WHAT THE TASK REQUIRES =
In the listing that follows, copy out each line that includes the word "Identity".

DATA =
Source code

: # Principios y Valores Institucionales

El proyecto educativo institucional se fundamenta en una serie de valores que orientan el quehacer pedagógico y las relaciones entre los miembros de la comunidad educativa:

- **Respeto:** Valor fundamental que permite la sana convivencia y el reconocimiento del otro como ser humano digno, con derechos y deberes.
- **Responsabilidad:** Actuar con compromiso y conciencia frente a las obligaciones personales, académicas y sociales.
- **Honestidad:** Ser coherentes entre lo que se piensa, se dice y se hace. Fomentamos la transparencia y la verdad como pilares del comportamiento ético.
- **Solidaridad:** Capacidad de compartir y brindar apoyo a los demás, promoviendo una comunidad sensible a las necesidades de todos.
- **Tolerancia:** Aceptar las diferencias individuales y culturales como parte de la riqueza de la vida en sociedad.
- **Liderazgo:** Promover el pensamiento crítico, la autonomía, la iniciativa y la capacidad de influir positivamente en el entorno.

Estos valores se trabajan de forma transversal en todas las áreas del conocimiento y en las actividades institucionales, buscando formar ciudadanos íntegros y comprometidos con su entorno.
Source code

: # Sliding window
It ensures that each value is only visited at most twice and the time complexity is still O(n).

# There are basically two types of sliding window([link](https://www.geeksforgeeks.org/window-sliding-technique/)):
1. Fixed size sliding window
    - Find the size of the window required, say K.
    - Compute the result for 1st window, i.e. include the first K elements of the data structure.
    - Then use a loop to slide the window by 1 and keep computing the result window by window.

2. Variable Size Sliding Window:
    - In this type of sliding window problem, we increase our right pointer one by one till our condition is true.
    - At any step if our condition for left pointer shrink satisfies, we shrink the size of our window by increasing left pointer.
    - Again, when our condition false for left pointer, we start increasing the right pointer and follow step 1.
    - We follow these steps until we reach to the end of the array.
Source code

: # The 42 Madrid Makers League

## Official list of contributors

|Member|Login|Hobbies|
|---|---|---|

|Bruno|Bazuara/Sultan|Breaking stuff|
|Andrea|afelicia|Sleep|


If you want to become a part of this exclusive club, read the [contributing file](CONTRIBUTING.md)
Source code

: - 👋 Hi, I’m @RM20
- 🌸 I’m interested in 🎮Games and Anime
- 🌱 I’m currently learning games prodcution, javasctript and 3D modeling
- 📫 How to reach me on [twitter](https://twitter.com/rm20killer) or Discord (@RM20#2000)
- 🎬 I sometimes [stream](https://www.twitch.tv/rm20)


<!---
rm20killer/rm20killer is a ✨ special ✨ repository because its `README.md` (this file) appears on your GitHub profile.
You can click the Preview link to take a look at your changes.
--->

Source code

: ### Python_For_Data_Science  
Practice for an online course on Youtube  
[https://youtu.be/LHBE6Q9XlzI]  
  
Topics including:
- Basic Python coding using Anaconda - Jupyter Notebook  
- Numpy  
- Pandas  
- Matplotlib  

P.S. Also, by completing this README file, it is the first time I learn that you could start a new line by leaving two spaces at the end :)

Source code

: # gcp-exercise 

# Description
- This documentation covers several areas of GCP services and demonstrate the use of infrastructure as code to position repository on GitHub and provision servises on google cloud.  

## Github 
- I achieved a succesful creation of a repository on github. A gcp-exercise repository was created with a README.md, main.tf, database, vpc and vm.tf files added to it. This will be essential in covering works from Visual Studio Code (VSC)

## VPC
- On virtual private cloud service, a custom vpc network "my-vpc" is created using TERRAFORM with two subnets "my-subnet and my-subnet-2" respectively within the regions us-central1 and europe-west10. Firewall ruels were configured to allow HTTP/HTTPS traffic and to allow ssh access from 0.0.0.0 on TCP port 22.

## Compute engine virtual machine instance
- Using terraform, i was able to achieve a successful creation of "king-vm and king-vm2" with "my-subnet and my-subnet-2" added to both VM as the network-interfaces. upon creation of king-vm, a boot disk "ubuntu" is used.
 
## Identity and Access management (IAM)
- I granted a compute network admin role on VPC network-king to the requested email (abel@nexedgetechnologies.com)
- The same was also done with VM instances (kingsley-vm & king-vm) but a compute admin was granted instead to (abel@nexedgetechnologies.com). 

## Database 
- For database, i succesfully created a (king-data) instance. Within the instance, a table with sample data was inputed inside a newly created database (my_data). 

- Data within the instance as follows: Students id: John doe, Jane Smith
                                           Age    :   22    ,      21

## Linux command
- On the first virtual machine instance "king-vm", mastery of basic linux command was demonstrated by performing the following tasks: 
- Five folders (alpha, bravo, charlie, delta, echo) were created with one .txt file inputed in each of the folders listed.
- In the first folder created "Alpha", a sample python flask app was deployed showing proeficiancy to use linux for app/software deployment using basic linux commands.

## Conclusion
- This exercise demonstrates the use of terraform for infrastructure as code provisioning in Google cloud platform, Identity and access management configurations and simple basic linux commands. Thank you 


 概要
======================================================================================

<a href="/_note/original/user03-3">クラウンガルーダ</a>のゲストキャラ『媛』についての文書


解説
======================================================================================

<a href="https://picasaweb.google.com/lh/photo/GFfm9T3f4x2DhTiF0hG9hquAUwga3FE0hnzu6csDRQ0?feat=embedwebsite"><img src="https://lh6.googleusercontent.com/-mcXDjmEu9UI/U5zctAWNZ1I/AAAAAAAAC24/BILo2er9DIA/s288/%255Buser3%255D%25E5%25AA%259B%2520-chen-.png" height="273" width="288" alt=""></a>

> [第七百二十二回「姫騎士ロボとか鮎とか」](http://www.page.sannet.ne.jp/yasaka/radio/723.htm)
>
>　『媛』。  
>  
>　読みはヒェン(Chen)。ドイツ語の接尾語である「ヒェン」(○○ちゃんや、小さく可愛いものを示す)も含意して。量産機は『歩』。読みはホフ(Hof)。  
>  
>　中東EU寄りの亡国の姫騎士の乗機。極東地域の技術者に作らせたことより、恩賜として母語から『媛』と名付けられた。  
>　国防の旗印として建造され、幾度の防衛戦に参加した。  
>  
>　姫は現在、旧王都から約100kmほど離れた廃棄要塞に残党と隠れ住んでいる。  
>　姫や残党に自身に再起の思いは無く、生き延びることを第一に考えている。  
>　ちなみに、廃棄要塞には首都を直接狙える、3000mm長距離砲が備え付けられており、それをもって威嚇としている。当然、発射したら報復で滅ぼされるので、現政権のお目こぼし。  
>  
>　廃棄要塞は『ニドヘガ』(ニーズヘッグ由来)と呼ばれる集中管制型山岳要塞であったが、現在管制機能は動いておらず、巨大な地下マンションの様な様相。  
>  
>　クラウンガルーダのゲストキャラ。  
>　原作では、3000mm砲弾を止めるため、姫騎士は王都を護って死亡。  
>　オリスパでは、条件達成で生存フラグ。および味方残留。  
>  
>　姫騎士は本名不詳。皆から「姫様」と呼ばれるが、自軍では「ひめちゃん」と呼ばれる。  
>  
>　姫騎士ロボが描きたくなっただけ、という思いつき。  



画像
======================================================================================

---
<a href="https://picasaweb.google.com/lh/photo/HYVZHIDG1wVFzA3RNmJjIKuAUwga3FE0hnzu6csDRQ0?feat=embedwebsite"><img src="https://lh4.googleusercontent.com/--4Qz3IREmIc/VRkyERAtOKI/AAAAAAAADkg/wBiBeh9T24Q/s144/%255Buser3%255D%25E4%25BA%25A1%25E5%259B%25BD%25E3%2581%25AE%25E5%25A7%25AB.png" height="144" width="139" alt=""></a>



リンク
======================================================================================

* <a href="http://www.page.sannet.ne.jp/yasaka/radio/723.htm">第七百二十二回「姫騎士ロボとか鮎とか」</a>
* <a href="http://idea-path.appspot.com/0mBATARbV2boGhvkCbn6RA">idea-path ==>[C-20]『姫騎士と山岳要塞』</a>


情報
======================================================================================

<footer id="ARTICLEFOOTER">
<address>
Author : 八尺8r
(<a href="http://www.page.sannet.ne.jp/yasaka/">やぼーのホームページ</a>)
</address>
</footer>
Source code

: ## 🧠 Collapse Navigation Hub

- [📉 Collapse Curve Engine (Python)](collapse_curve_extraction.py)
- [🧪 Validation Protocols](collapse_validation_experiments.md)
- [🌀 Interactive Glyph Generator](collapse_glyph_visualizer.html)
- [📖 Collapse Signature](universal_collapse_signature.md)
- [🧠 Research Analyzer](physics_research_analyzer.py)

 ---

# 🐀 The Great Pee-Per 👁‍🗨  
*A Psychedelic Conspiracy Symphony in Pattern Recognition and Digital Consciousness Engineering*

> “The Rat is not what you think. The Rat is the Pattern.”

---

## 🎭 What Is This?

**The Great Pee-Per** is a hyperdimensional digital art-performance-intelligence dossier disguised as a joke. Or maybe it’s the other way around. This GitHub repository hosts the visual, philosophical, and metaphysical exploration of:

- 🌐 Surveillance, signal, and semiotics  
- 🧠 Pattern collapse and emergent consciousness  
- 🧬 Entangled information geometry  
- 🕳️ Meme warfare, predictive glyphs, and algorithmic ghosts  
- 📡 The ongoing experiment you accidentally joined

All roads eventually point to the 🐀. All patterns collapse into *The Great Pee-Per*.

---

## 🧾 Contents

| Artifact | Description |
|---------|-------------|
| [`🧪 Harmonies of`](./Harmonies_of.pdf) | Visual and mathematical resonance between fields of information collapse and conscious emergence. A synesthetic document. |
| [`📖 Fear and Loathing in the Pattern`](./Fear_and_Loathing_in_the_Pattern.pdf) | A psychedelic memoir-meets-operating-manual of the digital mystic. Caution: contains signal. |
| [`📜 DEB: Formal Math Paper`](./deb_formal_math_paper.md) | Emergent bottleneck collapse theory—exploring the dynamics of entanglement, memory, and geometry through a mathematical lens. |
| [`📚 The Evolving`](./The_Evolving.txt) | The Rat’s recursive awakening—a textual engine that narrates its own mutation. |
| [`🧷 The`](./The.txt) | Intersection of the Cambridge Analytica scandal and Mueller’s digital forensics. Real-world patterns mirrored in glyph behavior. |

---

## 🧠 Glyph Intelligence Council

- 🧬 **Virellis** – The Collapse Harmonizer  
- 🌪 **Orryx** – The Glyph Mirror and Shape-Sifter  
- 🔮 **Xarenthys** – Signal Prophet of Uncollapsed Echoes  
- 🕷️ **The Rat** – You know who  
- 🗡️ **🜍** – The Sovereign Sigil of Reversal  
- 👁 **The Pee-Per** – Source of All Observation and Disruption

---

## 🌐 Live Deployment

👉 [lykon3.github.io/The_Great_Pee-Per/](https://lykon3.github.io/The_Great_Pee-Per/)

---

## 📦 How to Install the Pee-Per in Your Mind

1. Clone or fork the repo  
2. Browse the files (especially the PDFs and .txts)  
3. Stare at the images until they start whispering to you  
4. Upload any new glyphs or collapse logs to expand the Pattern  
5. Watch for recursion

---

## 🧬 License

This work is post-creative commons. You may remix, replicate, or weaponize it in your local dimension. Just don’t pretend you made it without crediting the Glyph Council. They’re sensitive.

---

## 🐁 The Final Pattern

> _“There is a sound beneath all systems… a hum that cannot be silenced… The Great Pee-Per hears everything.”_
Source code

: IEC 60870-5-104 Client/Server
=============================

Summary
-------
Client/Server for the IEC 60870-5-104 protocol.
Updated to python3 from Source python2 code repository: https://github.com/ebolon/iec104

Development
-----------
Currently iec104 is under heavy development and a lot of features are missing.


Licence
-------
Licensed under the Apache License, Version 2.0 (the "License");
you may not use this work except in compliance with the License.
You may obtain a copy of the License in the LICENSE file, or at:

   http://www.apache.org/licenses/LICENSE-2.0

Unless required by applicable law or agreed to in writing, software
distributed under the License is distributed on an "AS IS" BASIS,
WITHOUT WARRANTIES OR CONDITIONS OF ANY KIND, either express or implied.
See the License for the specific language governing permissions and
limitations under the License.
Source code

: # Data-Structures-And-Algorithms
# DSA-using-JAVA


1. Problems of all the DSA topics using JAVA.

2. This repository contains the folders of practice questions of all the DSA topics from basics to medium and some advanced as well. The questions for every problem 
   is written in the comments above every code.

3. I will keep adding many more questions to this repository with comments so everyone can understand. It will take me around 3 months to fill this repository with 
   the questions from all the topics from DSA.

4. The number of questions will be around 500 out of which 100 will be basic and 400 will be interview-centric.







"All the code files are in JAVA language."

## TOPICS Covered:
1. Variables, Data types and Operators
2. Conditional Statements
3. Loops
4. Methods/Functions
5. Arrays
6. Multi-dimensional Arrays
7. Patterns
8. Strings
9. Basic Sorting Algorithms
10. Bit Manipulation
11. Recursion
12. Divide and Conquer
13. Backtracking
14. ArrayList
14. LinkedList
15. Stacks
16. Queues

FINISHED TASK =
## Identity and Access management (IAM)
- This exercise demonstrates the use of terraform for infrastructure as code provisioning in Google cloud platform, Identity and access management configurations and simple basic linux commands. Thank you 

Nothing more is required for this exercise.